Scotland's first state funded Muslim school could get the go-ahead within
months after First Munister Alex Salmond declared he was sympathetic towards
the needs and demands of the Muslim community.
Iftikhar Ahmad
London School of Islamics Trust
www.londonschoolofislamics.org.uk
Dr Ahmad,
A day will come when all Muslim children will attend state funded Muslim schools with bilingual Muslim teachers as role model.
I do very sincerely hope not.
There is no place for a non-Muslim child or a teacher in a Muslim school.
Thank you at least for being so honest.
Contrary to popular belief, the science lessons at Catholic schools tend to be excellent, and students are bright enough to tell the difference between biological facts and an old creation story from their RE lesson. RC faith school are excellent in their maths and science teaching, and its not as tho theyre churning out a steady stream of bible thumping young firebrands.
IftikharA - Why should a bilingual muslim school have to exclude whitey? That ginger kid down the block can easily learn urdu as well as any paki.
"sophisticated IT equipment
in almost every classroom."
wait until they get a hold of ratemycunt.blogspot.com a wonderfully open minded piece of the blogosphere and, as such, bypasses all 'you not allowed to watch that' software, like here at H****** council and Highfields school (and doubtless others).

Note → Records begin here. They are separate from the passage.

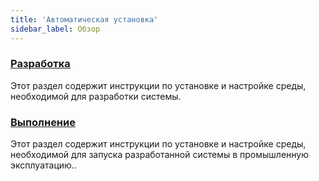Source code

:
 ```yaml
---
title: 'Автоматическая установка'
sidebar_label: Обзор
---
```


### [Разработка](Development_auto.md)

Этот раздел содержит инструкции по установке и настройке среды, необходимой для разработки системы.

### [Выполнение](Execution_auto.md)

Этот раздел содержит инструкции по установке и настройке среды, необходимой для запуска разработанной системы в промышленную эксплуатацию..

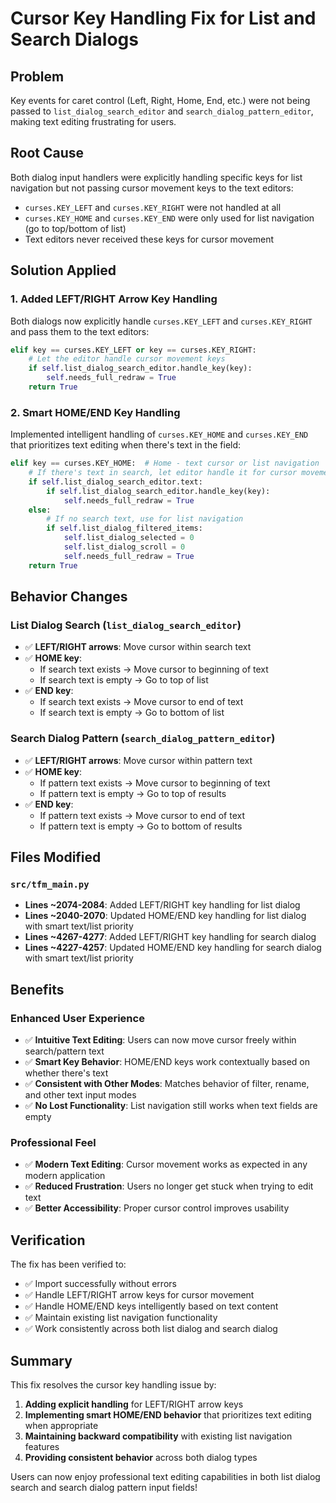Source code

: # Cursor Key Handling Fix for List and Search Dialogs

## Problem
Key events for caret control (Left, Right, Home, End, etc.) were not being passed to `list_dialog_search_editor` and `search_dialog_pattern_editor`, making text editing frustrating for users.

## Root Cause
Both dialog input handlers were explicitly handling specific keys for list navigation but not passing cursor movement keys to the text editors:

- `curses.KEY_LEFT` and `curses.KEY_RIGHT` were not handled at all
- `curses.KEY_HOME` and `curses.KEY_END` were only used for list navigation (go to top/bottom of list)
- Text editors never received these keys for cursor movement

## Solution Applied

### 1. **Added LEFT/RIGHT Arrow Key Handling**
Both dialogs now explicitly handle `curses.KEY_LEFT` and `curses.KEY_RIGHT` and pass them to the text editors:

```python
elif key == curses.KEY_LEFT or key == curses.KEY_RIGHT:
    # Let the editor handle cursor movement keys
    if self.list_dialog_search_editor.handle_key(key):
        self.needs_full_redraw = True
    return True
```

### 2. **Smart HOME/END Key Handling**
Implemented intelligent handling of `curses.KEY_HOME` and `curses.KEY_END` that prioritizes text editing when there's text in the field:

```python
elif key == curses.KEY_HOME:  # Home - text cursor or list navigation
    # If there's text in search, let editor handle it for cursor movement
    if self.list_dialog_search_editor.text:
        if self.list_dialog_search_editor.handle_key(key):
            self.needs_full_redraw = True
    else:
        # If no search text, use for list navigation
        if self.list_dialog_filtered_items:
            self.list_dialog_selected = 0
            self.list_dialog_scroll = 0
            self.needs_full_redraw = True
    return True
```

## Behavior Changes

### **List Dialog Search (`list_dialog_search_editor`)**
- ✅ **LEFT/RIGHT arrows**: Move cursor within search text
- ✅ **HOME key**: 
  - If search text exists → Move cursor to beginning of text
  - If search text is empty → Go to top of list
- ✅ **END key**: 
  - If search text exists → Move cursor to end of text  
  - If search text is empty → Go to bottom of list

### **Search Dialog Pattern (`search_dialog_pattern_editor`)**
- ✅ **LEFT/RIGHT arrows**: Move cursor within pattern text
- ✅ **HOME key**: 
  - If pattern text exists → Move cursor to beginning of text
  - If pattern text is empty → Go to top of results
- ✅ **END key**: 
  - If pattern text exists → Move cursor to end of text
  - If pattern text is empty → Go to bottom of results

## Files Modified

### `src/tfm_main.py`
- **Lines ~2074-2084**: Added LEFT/RIGHT key handling for list dialog
- **Lines ~2040-2070**: Updated HOME/END key handling for list dialog with smart text/list priority
- **Lines ~4267-4277**: Added LEFT/RIGHT key handling for search dialog  
- **Lines ~4227-4257**: Updated HOME/END key handling for search dialog with smart text/list priority

## Benefits

### **Enhanced User Experience**
- ✅ **Intuitive Text Editing**: Users can now move cursor freely within search/pattern text
- ✅ **Smart Key Behavior**: HOME/END keys work contextually based on whether there's text
- ✅ **Consistent with Other Modes**: Matches behavior of filter, rename, and other text input modes
- ✅ **No Lost Functionality**: List navigation still works when text fields are empty

### **Professional Feel**
- ✅ **Modern Text Editing**: Cursor movement works as expected in any modern application
- ✅ **Reduced Frustration**: Users no longer get stuck when trying to edit text
- ✅ **Better Accessibility**: Proper cursor control improves usability

## Verification

The fix has been verified to:
- ✅ Import successfully without errors
- ✅ Handle LEFT/RIGHT arrow keys for cursor movement
- ✅ Handle HOME/END keys intelligently based on text content
- ✅ Maintain existing list navigation functionality
- ✅ Work consistently across both list dialog and search dialog

## Summary

This fix resolves the cursor key handling issue by:
1. **Adding explicit handling** for LEFT/RIGHT arrow keys
2. **Implementing smart HOME/END behavior** that prioritizes text editing when appropriate
3. **Maintaining backward compatibility** with existing list navigation features
4. **Providing consistent behavior** across both dialog types

Users can now enjoy professional text editing capabilities in both list dialog search and search dialog pattern input fields!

I don't usually go in for publicising other people's blogs but a few promotional e-mails to the students of said religious schools probably wouldn't go amiss.
For their own good, of course. Not even the holiest of holies can compete with, er, holes?

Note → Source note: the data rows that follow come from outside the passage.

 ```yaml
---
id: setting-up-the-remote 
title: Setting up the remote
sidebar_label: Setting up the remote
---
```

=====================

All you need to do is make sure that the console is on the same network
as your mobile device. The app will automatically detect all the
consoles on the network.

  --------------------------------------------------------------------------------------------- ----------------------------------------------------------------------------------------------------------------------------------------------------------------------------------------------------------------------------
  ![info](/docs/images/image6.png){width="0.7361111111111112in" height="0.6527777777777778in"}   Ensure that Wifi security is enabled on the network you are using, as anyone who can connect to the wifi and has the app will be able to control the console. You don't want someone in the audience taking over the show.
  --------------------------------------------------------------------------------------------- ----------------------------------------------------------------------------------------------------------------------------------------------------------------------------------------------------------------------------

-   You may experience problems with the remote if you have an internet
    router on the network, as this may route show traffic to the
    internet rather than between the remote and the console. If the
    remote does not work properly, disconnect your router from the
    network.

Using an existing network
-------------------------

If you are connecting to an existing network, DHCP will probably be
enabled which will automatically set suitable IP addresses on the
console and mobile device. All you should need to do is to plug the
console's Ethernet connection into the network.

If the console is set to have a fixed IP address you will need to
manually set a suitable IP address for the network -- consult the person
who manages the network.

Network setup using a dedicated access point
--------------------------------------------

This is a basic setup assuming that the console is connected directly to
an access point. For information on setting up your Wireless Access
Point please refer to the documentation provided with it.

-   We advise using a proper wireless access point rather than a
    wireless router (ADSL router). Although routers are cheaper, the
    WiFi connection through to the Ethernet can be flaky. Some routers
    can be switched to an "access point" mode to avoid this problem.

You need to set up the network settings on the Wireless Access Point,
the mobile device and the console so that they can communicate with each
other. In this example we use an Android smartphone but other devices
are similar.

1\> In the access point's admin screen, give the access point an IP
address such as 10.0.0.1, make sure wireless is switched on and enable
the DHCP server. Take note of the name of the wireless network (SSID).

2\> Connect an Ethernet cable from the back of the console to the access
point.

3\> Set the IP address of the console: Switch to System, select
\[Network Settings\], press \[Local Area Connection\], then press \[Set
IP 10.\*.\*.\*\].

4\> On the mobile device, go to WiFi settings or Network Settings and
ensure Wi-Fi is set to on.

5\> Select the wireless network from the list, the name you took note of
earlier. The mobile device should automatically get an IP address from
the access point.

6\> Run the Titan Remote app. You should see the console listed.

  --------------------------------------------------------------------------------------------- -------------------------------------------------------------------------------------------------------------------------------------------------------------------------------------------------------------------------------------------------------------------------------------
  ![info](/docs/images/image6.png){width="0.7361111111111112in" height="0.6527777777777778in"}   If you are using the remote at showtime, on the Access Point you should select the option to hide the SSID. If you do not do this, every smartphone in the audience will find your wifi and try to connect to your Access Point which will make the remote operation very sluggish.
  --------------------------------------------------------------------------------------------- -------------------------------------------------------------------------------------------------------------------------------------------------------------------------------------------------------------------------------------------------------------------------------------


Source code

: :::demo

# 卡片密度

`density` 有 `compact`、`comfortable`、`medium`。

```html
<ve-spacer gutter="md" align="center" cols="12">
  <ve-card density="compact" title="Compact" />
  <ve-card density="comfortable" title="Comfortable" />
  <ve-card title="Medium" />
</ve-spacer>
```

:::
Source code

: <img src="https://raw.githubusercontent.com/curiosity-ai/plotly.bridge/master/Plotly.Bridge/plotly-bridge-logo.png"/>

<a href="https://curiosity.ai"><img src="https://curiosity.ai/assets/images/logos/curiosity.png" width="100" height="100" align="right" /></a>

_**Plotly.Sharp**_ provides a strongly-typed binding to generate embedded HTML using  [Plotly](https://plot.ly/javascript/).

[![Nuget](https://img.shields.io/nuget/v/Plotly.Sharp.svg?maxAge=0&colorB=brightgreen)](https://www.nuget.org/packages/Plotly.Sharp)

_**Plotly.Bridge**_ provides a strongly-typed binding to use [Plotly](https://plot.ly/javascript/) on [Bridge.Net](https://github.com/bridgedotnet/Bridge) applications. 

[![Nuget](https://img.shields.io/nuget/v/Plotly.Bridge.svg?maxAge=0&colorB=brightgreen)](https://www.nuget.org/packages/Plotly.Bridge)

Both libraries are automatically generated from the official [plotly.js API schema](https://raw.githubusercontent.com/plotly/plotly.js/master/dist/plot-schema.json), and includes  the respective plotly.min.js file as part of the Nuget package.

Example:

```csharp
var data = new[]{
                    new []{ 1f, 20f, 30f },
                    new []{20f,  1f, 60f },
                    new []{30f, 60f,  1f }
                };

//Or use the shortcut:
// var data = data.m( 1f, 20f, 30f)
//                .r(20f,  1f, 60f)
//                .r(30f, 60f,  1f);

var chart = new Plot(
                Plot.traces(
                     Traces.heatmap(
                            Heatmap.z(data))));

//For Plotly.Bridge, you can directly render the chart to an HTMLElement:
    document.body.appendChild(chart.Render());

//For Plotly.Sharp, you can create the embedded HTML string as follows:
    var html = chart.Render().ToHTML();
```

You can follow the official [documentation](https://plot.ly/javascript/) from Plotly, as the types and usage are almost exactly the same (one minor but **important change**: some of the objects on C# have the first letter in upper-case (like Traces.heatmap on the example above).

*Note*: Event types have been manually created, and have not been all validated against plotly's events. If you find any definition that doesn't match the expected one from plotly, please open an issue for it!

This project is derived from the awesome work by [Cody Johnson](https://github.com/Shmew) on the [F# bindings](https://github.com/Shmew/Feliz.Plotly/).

Muslim children need Muslim teachers during their developmental periods, as role models. For higher education, there is no need for them to be taught by a non-Muslim teacher.
So, what, you want total segregation? That is barmy. Any kid can learn arabic, urdu and english so whats the rationale for banning non-muslims?
As for banning teachers based on religion ... what difference does it make if a physics teacher is, for example, Jewish? Their ability to teach physics is more important than their religion.